# Your instructions
For the data below, please report each line where the word "либо" is found.

[Document images with source code]
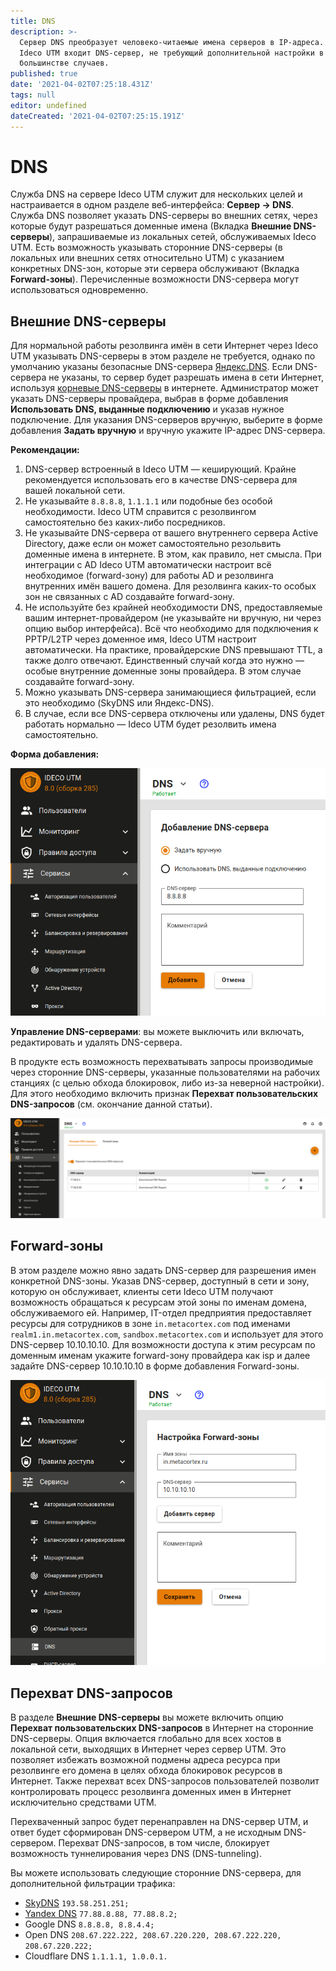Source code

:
 ```yaml
---
title: DNS
description: >-
  Сервер DNS преобразует человеко-читаемые имена серверов в IP-адреса. В состав
  Ideco UTM входит DNS-сервер, не требующий дополнительной настройки в
  большинстве случаев.
published: true
date: '2021-04-02T07:25:18.431Z'
tags: null
editor: undefined
dateCreated: '2021-04-02T07:25:15.191Z'
---
```


# DNS

Служба DNS на сервере Ideco UTM служит для нескольких целей и настраивается в одном разделе веб-интерфейса: **Сервер -&gt; DNS**. Служба DNS позволяет указать DNS-серверы во внешних сетях, через которые будут разрешаться доменные имена \(Вкладка **Внешние DNS-серверы**\), запрашиваемые из локальных сетей, обслуживаемых Ideco UTM. Есть возможность указывать сторонние DNS-серверы \(в локальных или внешних сетях относительно UTM\) с указанием конкретных DNS-зон, которые эти сервера обслуживают \(Вкладка **Forward-зоны**\). Перечисленные возможности DNS-сервера могут использоваться одновременно.

## Внешние DNS-серверы

Для нормальной работы резолвинга имён в сети Интернет через Ideco UTM указывать DNS-серверы в этом разделе не требуется, однако по умолчанию указаны безопасные DNS-сервера [Яндекс.DNS](https://dns.yandex.ru/). Если DNS-сервера не указаны, то сервер будет разрешать имена в сети Интернет, используя [корневые DNS-серверы](https://ru.wikipedia.org/wiki/%D0%9A%D0%BE%D1%80%D0%BD%D0%B5%D0%B2%D1%8B%D0%B5_%D1%81%D0%B5%D1%80%D0%B2%D0%B5%D1%80%D1%8B_DNS) в интернете. Администратор может указать DNS-серверы провайдера, выбрав в форме добавления **Использовать DNS, выданные подключению** и указав нужное подключение. Для указания DNS-серверов вручную, выберите в форме добавления **Задать вручную** и вручную укажите IP-адрес DNS-сервера.

**Рекомендации:** 

1. DNS-сервер встроенный в Ideco UTM — кеширующий. Крайне рекомендуется использовать его в качестве DNS-сервера для вашей локальной сети. 
2. Не указывайте `8.8.8.8`, `1.1.1.1` или подобные без особой необходимости. Ideco UTM справится с резолвингом самостоятельно без каких-либо посредников. 
3. Не указывайте DNS-сервера от вашего внутреннего сервера Active Directory, даже если он может самостоятельно резольвить доменные имена в интернете. В этом, как правило, нет смысла. При интеграции с AD Ideco UTM автоматически настроит всё необходимое \(forward-зону\) для работы AD и резолвинга внутренних имён вашего домена. Для резолвинга каких-то особых зон не связанных с AD создавайте forward-зону. 
4. Не используйте без крайней необходимости DNS, предоставляемые вашим интернет-провайдером \(не указывайте ни вручную, ни через опцию выбор интерфейса\). Всё что необходимо для подключения к PPTP/L2TP через доменное имя, Ideco UTM настроит автоматически. На практике, провайдерские DNS превышают TTL, а также долго отвечают. Единственный случай когда это нужно — особые внутренние доменные зоны провайдера. В этом случае создавайте forward-зону. 
5. Можно указывать DNS-сервера занимающиеся фильтрацией, если это необходимо \(SkyDNS или Яндекс-DNS\). 
6. В случае, если все DNS-сервера отключены или удалены, DNS будет работать нормально — Ideco UTM будет резолвить имена самостоятельно.

**Форма добавления:** 

![](../.gitbook/assets/dns_form.png)

**Управление DNS-серверами**: вы можете выключить или включать, редактировать и удалять DNS-сервера.

В продукте есть возможность перехватывать запросы производимые через сторонние DNS-серверы, указанные пользователями на рабочих станциях \(с целью обхода блокировок, либо из-за неверной настройки\). Для этого необходимо включить признак **Перехват пользовательских DNS-запросов** \(см. окончание данной статьи\).

![](../.gitbook/assets/dns_table.png)

## Forward-зоны

В этом разделе можно явно задать DNS-сервер для разрешения имен конкретной DNS-зоны. Указав DNS-сервер, доступный в сети и зону, которую он обслуживает, клиенты сети Ideco UTM получают возможность обращаться к ресурсам этой зоны по именам домена, обслуживаемого ей. Например, IT-отдел предприятия предоставляет ресурсы для сотрудников в зоне `in.metacortex.com` под именами `realm1.in.metacortex.com`, `sandbox.metacortex.com` и использует для этого DNS-сервер 10.10.10.10. Для возможности доступа к этим ресурсам по доменным именам укажите forward-зону провайдера как isp и далее задайте DNS-сервер 10.10.10.10 в форме добавления Forward-зоны.

![](../.gitbook/assets/forward_zone_form.png)

## Перехват DNS-запросов

В разделе **Внешние DNS-серверы** вы можете включить опцию **Перехват пользовательских DNS-запросов** в Интернет на сторонние DNS-серверы. Опция включается глобально для всех хостов в локальной сети, выходящих в Интернет через сервер UTM. Это позволяет избежать возможной подмены адреса ресурса при резолвинге его домена в целях обхода блокировок ресурсов в Интернет. Также перехват всех DNS-запросов пользователей позволит контролировать процесс резолвинга доменных имен в Интернет исключительно средствами UTM.

Перехваченный запрос будет перенаправлен на DNS-сервер UTM, и ответ будет сформирован DNS-сервером UTM, а не исходным DNS-сервером. Перехват DNS-запросов, в том числе, блокирует возможность туннелирования через DNS \(DNS-tunneling\).

Вы можете использовать следующие сторонние DNS-сервера, для дополнительной фильтрации трафика:

* [SkyDNS](https://www.skydns.ru/) `193.58.251.251;`
* [Yandex DNS](https://dns.yandex.ru/) `77.88.8.88, 77.88.8.2;`
* Google DNS `8.8.8.8, 8.8.4.4;`
* Open DNS `208.67.222.222, 208.67.220.220, 208.67.222.220, 208.67.220.222;`
* Cloudflare DNS `1.1.1.1, 1.0.0.1.`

# Solution
2. Не указывайте `8.8.8.8`, `1.1.1.1` или подобные без особой необходимости. Ideco UTM справится с резолвингом самостоятельно без каких-либо посредников. 
В продукте есть возможность перехватывать запросы производимые через сторонние DNS-серверы, указанные пользователями на рабочих станциях \(с целью обхода блокировок, либо из-за неверной настройки\). Для этого необходимо включить признак **Перехват пользовательских DNS-запросов** \(см. окончание данной статьи\).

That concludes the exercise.